IEEE Robot Autom Lett. 2024 Sep;9(9):7677-7684. doi: 10.1109/lra.2024.3426380. Epub 2024 Aug 10.
Transcatheter mitral valve repair (TMVr) is growing in popularity for non-surgical mitral regurgitation (MR) patients, but the manual operation of current TMVr devices increases radiation exposure and limits telesurgery feasibility. A robotically steerable delivery system can alleviate these problems, improving safety and precision while reducing staff fatigue. However, precise manipulation of a surgical robotic system requires system modeling and reliable external feedback. Ultrasound imaging provides visualization and guidance for precise instrument maneuvers within the body. Moreover, it is a readily available, safe, and cost-effective feedback modality, ideal for this procedure. Therefore, in this work, we use a previously derived model for the robotic transcatheter system and perform ultrasound-guided joint space control through real-time (algorithm run time: ~0.011 s) estimation of four joints simultaneously. The joints are estimated using kinematically-derived weight maps, a new technique, and a feature detection algorithm, with an accuracy of 3.19°, 2.76°, 2.41 mm, and 6.83° for the proximal bending, distal bending, prismatic motion, and distal torsion joints, respectively. This approach leverages existing knowledge about the system, demonstrating computational efficiency, intuitive comprehension, and independence from a training dataset, making it a versatile joint estimation technique. Experiments were conducted to compare the proposed method with currently employed joint estimation strategies. Additionally, real-time control was demonstrated using ultrasound feedback in a water bath, while subjecting the robotic transcatheter delivery system to similar tortuosity as encountered during a TMVr procedure.

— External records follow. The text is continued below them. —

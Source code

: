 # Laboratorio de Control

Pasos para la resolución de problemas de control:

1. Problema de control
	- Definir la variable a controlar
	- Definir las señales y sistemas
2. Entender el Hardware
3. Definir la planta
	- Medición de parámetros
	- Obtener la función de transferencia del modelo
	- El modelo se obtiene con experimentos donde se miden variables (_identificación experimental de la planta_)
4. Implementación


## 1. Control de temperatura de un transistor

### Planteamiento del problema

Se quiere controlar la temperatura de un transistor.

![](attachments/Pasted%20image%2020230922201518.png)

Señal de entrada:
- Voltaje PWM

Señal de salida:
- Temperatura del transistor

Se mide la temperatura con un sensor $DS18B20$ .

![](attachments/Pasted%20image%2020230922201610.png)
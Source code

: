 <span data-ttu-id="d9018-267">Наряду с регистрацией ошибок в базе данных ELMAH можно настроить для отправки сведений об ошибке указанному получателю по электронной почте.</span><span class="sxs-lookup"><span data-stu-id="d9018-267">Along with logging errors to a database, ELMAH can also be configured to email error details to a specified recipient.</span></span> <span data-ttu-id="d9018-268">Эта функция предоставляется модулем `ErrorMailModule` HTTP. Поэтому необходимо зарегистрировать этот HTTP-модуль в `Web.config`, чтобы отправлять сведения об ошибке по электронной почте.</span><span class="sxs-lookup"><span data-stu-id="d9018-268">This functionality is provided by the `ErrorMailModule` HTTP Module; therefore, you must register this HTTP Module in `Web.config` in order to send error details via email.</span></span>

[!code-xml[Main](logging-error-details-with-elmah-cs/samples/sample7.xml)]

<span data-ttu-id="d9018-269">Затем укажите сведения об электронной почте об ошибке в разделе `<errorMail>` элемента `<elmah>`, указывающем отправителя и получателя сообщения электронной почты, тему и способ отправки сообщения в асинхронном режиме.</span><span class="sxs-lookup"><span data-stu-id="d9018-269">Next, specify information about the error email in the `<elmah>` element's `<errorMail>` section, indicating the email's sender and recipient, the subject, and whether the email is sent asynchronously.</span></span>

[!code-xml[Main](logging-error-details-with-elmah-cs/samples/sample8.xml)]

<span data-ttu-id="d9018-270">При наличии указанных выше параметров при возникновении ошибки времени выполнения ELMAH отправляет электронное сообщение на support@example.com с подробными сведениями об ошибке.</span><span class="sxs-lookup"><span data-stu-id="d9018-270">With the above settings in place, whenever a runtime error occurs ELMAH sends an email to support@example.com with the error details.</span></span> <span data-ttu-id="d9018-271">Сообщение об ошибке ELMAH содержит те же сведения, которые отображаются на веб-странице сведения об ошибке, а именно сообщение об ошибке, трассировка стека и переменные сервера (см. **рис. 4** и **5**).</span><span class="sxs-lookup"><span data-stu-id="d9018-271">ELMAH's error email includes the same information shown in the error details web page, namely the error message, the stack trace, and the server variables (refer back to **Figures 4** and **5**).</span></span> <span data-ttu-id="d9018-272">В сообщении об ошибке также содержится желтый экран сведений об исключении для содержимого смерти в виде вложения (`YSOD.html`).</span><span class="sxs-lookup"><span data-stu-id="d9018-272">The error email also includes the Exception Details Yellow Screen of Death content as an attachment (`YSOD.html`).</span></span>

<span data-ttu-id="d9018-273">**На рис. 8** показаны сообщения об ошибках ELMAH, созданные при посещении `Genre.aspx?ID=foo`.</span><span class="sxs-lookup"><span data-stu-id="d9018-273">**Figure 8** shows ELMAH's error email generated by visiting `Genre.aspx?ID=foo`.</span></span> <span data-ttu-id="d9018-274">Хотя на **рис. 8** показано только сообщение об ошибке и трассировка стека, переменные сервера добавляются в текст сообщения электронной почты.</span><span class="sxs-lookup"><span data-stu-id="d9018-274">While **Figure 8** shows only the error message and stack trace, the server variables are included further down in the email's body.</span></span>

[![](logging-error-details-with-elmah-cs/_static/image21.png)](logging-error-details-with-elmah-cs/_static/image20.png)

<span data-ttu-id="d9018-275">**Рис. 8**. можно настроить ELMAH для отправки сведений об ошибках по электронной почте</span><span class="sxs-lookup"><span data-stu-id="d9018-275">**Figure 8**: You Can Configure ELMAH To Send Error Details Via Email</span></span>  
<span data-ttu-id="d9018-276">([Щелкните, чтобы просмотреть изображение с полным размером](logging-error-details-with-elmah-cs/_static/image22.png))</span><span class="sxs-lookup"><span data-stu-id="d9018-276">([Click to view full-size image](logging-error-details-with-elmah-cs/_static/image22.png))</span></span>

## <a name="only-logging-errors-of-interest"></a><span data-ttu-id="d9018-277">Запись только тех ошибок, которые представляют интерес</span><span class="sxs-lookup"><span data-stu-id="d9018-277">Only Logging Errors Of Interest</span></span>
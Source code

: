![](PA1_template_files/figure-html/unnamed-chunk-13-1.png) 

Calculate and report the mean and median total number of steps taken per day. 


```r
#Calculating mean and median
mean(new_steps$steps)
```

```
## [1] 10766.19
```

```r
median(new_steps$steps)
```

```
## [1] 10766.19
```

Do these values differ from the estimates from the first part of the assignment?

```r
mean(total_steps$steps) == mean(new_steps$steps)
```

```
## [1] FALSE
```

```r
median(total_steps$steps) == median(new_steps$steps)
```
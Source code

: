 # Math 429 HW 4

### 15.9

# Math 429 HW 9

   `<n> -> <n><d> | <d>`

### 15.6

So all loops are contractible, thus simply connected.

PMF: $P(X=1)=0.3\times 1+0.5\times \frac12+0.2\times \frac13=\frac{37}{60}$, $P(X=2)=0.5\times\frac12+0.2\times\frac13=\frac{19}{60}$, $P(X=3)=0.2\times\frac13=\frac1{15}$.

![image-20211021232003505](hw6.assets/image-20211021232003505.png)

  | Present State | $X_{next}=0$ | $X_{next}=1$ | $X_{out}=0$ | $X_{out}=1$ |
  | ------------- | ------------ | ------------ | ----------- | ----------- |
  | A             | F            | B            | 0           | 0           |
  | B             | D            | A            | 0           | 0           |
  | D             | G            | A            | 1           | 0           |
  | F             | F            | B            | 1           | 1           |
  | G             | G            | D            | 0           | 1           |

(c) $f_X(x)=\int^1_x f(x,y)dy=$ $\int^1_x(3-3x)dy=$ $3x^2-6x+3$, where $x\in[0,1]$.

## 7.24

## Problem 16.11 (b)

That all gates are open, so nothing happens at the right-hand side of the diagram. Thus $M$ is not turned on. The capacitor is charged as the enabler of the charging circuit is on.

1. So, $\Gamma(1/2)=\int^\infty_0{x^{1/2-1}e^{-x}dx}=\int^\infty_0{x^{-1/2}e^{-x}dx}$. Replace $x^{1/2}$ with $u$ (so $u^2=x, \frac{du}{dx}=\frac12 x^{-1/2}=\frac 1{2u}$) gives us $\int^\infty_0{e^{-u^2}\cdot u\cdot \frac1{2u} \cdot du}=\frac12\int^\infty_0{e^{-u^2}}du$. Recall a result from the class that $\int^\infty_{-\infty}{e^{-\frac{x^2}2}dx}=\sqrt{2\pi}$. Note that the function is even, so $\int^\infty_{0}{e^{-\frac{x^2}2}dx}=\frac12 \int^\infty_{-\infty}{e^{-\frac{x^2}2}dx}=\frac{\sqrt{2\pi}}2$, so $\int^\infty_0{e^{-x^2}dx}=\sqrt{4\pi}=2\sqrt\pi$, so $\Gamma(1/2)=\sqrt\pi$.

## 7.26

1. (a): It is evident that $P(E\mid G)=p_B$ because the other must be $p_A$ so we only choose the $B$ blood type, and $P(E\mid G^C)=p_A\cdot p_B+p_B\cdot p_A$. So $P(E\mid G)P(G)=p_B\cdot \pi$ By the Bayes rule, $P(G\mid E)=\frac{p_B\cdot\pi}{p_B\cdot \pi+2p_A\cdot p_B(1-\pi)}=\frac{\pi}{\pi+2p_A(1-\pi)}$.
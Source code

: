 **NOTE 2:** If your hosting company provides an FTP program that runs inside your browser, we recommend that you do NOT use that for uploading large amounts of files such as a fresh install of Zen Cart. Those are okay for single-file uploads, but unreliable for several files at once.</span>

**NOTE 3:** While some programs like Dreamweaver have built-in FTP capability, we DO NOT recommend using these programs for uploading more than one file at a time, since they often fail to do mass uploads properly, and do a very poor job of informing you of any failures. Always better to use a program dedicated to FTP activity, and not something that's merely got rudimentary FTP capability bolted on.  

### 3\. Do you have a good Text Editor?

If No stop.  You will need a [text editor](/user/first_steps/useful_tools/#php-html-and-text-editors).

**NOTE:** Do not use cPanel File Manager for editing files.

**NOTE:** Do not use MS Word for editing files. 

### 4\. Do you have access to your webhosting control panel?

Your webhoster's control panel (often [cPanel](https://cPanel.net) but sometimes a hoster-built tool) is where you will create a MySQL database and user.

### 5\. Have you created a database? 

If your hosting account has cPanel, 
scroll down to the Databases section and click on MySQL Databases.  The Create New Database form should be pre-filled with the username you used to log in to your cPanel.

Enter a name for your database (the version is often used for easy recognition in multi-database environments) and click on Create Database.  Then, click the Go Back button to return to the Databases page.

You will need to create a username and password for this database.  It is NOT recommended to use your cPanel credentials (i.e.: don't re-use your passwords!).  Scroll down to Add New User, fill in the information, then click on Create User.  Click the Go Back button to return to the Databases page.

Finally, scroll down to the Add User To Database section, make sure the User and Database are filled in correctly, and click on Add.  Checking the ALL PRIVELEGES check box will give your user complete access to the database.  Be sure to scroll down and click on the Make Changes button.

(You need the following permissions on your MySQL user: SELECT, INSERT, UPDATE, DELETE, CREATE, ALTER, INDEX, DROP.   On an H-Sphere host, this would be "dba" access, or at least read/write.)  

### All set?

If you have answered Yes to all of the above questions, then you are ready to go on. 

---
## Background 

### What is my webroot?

经导管二尖瓣修复术(TMVr)在非手术二尖瓣反流(MR)患者中越来越受欢迎,但目前TMVr设备的手动操作增加了辐射暴露,并限制了远程手术的可行性。可机器人操纵的输送系统可以缓解这些问题,提高安全性和精确性,同时减轻工作人员的疲劳。然而,手术机器人系统的精确操作需要系统建模和可靠的外部反馈。超声成像为体内精确的器械操作提供可视化和引导。此外,它是一种随时可用、安全且具有成本效益的反馈方式,非常适合此手术。因此,在这项工作中,我们使用先前推导的机器人经导管系统模型,并通过同时实时(算法运行时间:约0.011秒)估计四个关节来执行超声引导的关节空间控制。使用运动学推导的权重图、一种新技术和一种特征检测算法来估计关节,近端弯曲、远端弯曲、棱柱形运动和远端扭转关节的估计精度分别为3.19°、2.76°、2.41毫米和6.83°。这种方法利用了关于系统的现有知识,展示了计算效率、直观的理解以及独立于训练数据集的特性,使其成为一种通用的关节估计技术。进行了实验以将所提出的方法与当前采用的关节估计策略进行比较。此外,在水浴中使用超声反馈进行了实时控制,同时使机器人经导管输送系统经历与TMVr手术期间遇到的类似曲折。